L’unica misura valevole per tutto il territorio nazionale, ha riguardato il coprifuoco imposto alle 22:00. Per il resto, si è andato avanti tra zone rosse, arancioni e gialle. Anche lì dove la colorazione è stata più scura, non si sono però viste le stesse scene osservate durante la prima ondata. Le città, seppur in modo diverso rispetto dall’era pre Covid, hanno continuato a vivere. In tanti sono tornati negli uffici, molti, a prescindere dalla possibilità o meno di sedersi in un locale, non hanno voluto rinunciare anche ad una semplice passeggiata. La gente, in poche parole, non ha concepito l’arrivo delle nuove ondate di contagio come una vera e propria guerra. Lo si è visto ad esempio l’8 dicembre scorso, quando le vie dello shopping di Milano erano piene di cittadini tornati a godersi la metropoli meneghina al primo giorno di zona gialla.
La differenza nella percezione del pericolo
Il termometro della differenza dell’umore della popolazione tra la prima ondata e i primi mesi del 2021, lo si può vedere nel modo in cui sono state vissute le festività pasquali. L’anno scorso la settimana Santa è caduta in pieno lockdown nazionale. I dati in quei giorni parlavano di oltre 4.000 persone ricoverate per Covid in terapia intensiva. Nessuno è uscito da casa, si era ancora nel pieno del periodo in cui, specialmente nel pomeriggio, l’unica socialità era data dall’affacciarsi in balcone.
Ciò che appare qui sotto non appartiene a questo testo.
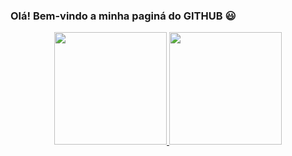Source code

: ### Olá! Bem-vindo a minha paginá do GITHUB 😃

<!--
**Gilberto-Brambilla-Junior/Gilberto-Brambilla-Junior** is a ✨ _special_ ✨ repository because its `README.md` (this file) appears on your GitHub profile.

Here are some ideas to get you started:

- 🔭 I’m currently working on ...
- 🌱 I’m currently learning ...
- 👯 I’m looking to collaborate on ...
- 🤔 I’m looking for help with ...
- 💬 Ask me about ...
- 📫 How to reach me: ...
- 😄 Pronouns: ...
- ⚡ Fun fact: ...
-->

<div align="center">
  <a href="https://github.com/Gilberto-Brambilla-Junior">
  <img height="180em" src="https://github-readme-stats.vercel.app/api?username=Gilberto-Brambilla-Junior&show_icons=true&theme=highcontrast&include_all_commits=true&count_private=true"/>
  <img height="180em" src="https://github-readme-stats.vercel.app/api/top-langs/?username=Gilberto-Brambilla-Junior&layout=compact&langs_count=7&theme=highcontrast"/>
</div>

  
  ##
  
  
<div>
  <a href="https://img.shields.io/badge/HTML-239120?style=for-the-badge&logo=html5&logoColor=white"></a>
  <a href="https://img.shields.io/badge/CSS-239120?&style=for-the-badge&logo=css3&logoColor=white"></a>
  <a href="https://img.shields.io/badge/JavaScript-F7DF1E?style=for-the-badge&logo=javascript&logoColor=black"></a>
</div>
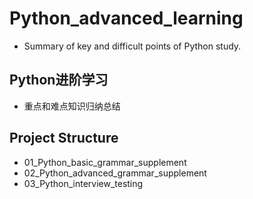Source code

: # Python_advanced_learning
- Summary of key and difficult points of Python study.

## Python进阶学习
- 重点和难点知识归纳总结

## Project Structure
- 01_Python_basic_grammar_supplement
- 02_Python_advanced_grammar_supplement
- 03_Python_interview_testing

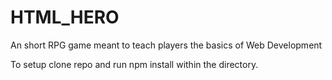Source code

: # HTML_HERO
An short RPG game meant to teach players the basics of Web Development

To setup clone repo and run npm install within the directory.
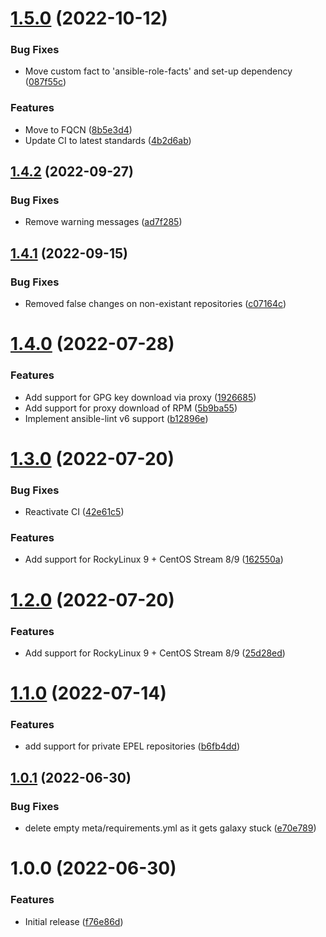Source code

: # [1.5.0](https://github.com/de-it-krachten/ansible-role-epel/compare/v1.4.2...v1.5.0) (2022-10-12)


### Bug Fixes

* Move custom fact to 'ansible-role-facts' and set-up dependency ([087f55c](https://github.com/de-it-krachten/ansible-role-epel/commit/087f55c2dded386bd6f704515633a0a345119eff))


### Features

* Move to FQCN ([8b5e3d4](https://github.com/de-it-krachten/ansible-role-epel/commit/8b5e3d453f374ea9a4565f2544ae575b326348ca))
* Update CI to latest standards ([4b2d6ab](https://github.com/de-it-krachten/ansible-role-epel/commit/4b2d6abb1d7c2e7a90d20207ae314d77913b0dc0))

## [1.4.2](https://github.com/de-it-krachten/ansible-role-epel/compare/v1.4.1...v1.4.2) (2022-09-27)


### Bug Fixes

* Remove warning messages ([ad7f285](https://github.com/de-it-krachten/ansible-role-epel/commit/ad7f285430ae9f5b8c0ee5515f64542ab903a80a))

## [1.4.1](https://github.com/de-it-krachten/ansible-role-epel/compare/v1.4.0...v1.4.1) (2022-09-15)


### Bug Fixes

* Removed false changes on non-existant repositories ([c07164c](https://github.com/de-it-krachten/ansible-role-epel/commit/c07164c708e91273a32c1dd7260fb1f2741c6b67))

# [1.4.0](https://github.com/de-it-krachten/ansible-role-epel/compare/v1.3.0...v1.4.0) (2022-07-28)


### Features

* Add support for GPG key download via proxy ([1926685](https://github.com/de-it-krachten/ansible-role-epel/commit/192668542938e9b40666524f1a3cd98e1e2cc399))
* Add support for proxy download of RPM ([5b9ba55](https://github.com/de-it-krachten/ansible-role-epel/commit/5b9ba558ead9ac7fc34f3e2e0b8ba3ac9f732617))
* Implement ansible-lint v6 support ([b12896e](https://github.com/de-it-krachten/ansible-role-epel/commit/b12896ea3cc6809113710b117aa6f925afdac8a2))

# [1.3.0](https://github.com/de-it-krachten/ansible-role-epel/compare/v1.2.0...v1.3.0) (2022-07-20)


### Bug Fixes

* Reactivate CI ([42e61c5](https://github.com/de-it-krachten/ansible-role-epel/commit/42e61c581b7aa6091c794681050db41cb06551af))


### Features

* Add support for RockyLinux 9 + CentOS Stream 8/9 ([162550a](https://github.com/de-it-krachten/ansible-role-epel/commit/162550ad72b57643b18d108ddaf1fc3b86a6ff6a))

# [1.2.0](https://github.com/de-it-krachten/ansible-role-epel/compare/v1.1.0...v1.2.0) (2022-07-20)


### Features

* Add support for RockyLinux 9 + CentOS Stream 8/9 ([25d28ed](https://github.com/de-it-krachten/ansible-role-epel/commit/25d28eda382382612b5110d060f9846f85f13774))

# [1.1.0](https://github.com/de-it-krachten/ansible-role-epel/compare/v1.0.1...v1.1.0) (2022-07-14)


### Features

* add support for private EPEL repositories ([b6fb4dd](https://github.com/de-it-krachten/ansible-role-epel/commit/b6fb4dd4c2517ce60ff6b9e56be0464e8190297a))

## [1.0.1](https://github.com/de-it-krachten/ansible-role-epel/compare/v1.0.0...v1.0.1) (2022-06-30)


### Bug Fixes

* delete empty meta/requirements.yml as it gets galaxy stuck ([e70e789](https://github.com/de-it-krachten/ansible-role-epel/commit/e70e789777be174ad7bfced2d5a29cddaae978c3))

# 1.0.0 (2022-06-30)


### Features

* Initial release ([f76e86d](https://github.com/de-it-krachten/ansible-role-epel/commit/f76e86db87f184f2a4701d23b7832e417385647d))
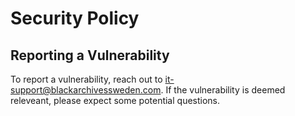 # Security Policy

## Reporting a Vulnerability

To report a vulnerability, reach out to [it-support@blackarchivessweden.com](mailto:it-support@blackarchivessweden.com?subject=(IMPORTANT)%20Vulnerability%20Report%20-%20Black%20Archives%20Sweden). If the vulnerability is deemed releveant, please expect some potential questions.
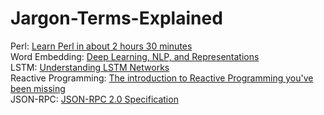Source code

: # Jargon-Terms-Explained
Perl: [Learn Perl in about 2 hours 30 minutes](https://qntm.org/files/perl/perl.html)  
Word Embedding: [Deep Learning, NLP, and Representations](http://colah.github.io/posts/2014-07-NLP-RNNs-Representations/)  
LSTM: [Understanding LSTM Networks](http://colah.github.io/posts/2015-08-Understanding-LSTMs/)  
Reactive Programming: [The introduction to Reactive Programming you've been missing](https://gist.github.com/staltz/868e7e9bc2a7b8c1f754)  
JSON-RPC: [JSON-RPC 2.0 Specification](http://www.jsonrpc.org/specification)  
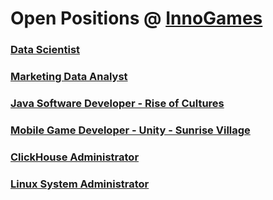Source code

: # Open Positions @ [InnoGames](https://www.innogames.com/career/detail/job?s=github_jobs_repo)

### [Data Scientist](data-scientist.md)
### [Marketing Data Analyst](marketing-data-analyst.md)
### [Java Software Developer - Rise of Cultures](java-software-developer-rise-of-cultures.md)
### [Mobile Game Developer - Unity - Sunrise Village](mobile-game-developer-unity-sunrise-village.md)
### [ClickHouse Administrator](clickhouse-administrator.md)
### [Linux System Administrator](linux-system-administrator.md)
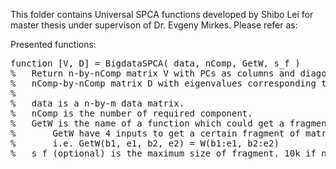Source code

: This folder contains Universal SPCA functions developed by Shibo Lei for master thesis under supervison of Dr. Evgeny Mirkes.
Please refer as:


Presented functions:
<pre>
function [V, D] = BigdataSPCA( data, nComp, GetW, s_f )
%   Return n-by-nComp matrix V with PCs as columns and diagonal
%   nComp-by-nComp matrix D with eigenvalues corresponding to PCs.
%
%   data is a n-by-m data matrix.
%   nComp is the number of required component.
%   GetW is the name of a function which could get a fragment of matrix W.
%       GetW have 4 inputs to get a certain fragment of matrix W.
%       i.e. GetW(b1, e1, b2, e2) = W(b1:e1, b2:e2)
%   s_f (optional) is the maximum size of fragment. 10k if not specified.
</pre>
Quest’anno al 31 marzo i pazienti nelle terapie intensive erano circa 3.700. Dati non così differenti rispetto a 12 mesi prima. Eppure la Pasqua è stata vissuta in modo molto diverso. I fedeli sono potuti andare in Chiesa e, seppur tra limitazioni importanti, in pochi hanno rinunciato a un pranzo almeno con gli affetti più cari.
Tra i cittadini non è emerso quel grado di preoccupazione ben evidente nella primavera del 2020: “Lo abbiamo notato anche nel nostro campo – confessa Chiara, consulente finanziaria per una nota banca italiana – è come se le persone si fossero abituate a questo stato di emergenza. Lo si vede dalla spesa che fanno gli italiani da diversi mesi a questa parte”. Gli investimenti, ha spiegato la consulente, sono virati verso settori dove la popolazione ha dirottato le spese dopo il primo lockdown: “Gli italiani comprano sempre più cibo da asporto e guardano in misura maggiore all’intrattenimento online”. Un segnale di come ci si sta abituando a una nuova normalità, scandita dall’emergenza: si esce appena possibile, ma si organizza lo svago e il tempo libero anche a casa. Nella speranza magari di distrarsi dai bollettini e dalle tristi notizie che da un anno riempiono la quotidianità.